WHAT YOU SHOULD DO:
Copy, in full, each line of the material that holds the word "HoughLinesP".

PROVIDED RECORDS:

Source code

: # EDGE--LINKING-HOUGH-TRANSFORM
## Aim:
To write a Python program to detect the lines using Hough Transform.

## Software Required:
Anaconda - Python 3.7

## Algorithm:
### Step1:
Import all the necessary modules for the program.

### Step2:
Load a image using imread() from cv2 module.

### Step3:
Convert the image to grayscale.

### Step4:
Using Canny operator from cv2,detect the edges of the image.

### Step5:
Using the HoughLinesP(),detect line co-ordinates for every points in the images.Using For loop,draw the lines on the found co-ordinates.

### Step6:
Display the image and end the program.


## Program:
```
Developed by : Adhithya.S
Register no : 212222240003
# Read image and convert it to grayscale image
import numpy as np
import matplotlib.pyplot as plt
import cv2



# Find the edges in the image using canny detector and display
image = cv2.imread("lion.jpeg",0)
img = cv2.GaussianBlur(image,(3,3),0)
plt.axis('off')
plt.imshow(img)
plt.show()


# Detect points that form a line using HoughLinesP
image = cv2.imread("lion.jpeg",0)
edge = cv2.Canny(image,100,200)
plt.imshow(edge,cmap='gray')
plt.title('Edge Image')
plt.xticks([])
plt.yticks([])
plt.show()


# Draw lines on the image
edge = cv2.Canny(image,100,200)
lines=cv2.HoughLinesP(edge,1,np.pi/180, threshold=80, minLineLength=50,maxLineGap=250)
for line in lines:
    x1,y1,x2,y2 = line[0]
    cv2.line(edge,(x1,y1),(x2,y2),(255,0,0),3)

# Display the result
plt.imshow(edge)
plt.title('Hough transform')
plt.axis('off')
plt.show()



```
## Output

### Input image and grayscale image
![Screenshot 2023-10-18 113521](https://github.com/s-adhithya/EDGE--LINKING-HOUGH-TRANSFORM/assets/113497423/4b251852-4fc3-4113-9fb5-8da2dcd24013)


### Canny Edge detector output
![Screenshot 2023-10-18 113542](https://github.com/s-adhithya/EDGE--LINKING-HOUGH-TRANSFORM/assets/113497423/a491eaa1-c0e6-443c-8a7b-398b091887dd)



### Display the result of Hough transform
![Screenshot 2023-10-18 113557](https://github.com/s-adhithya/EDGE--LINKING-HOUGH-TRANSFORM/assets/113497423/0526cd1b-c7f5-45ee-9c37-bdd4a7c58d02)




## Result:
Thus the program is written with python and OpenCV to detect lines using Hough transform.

WRITTEN SOLUTION:
Using the HoughLinesP(),detect line co-ordinates for every points in the images.Using For loop,draw the lines on the found co-ordinates.
# Detect points that form a line using HoughLinesP
lines=cv2.HoughLinesP(edge,1,np.pi/180, threshold=80, minLineLength=50,maxLineGap=250)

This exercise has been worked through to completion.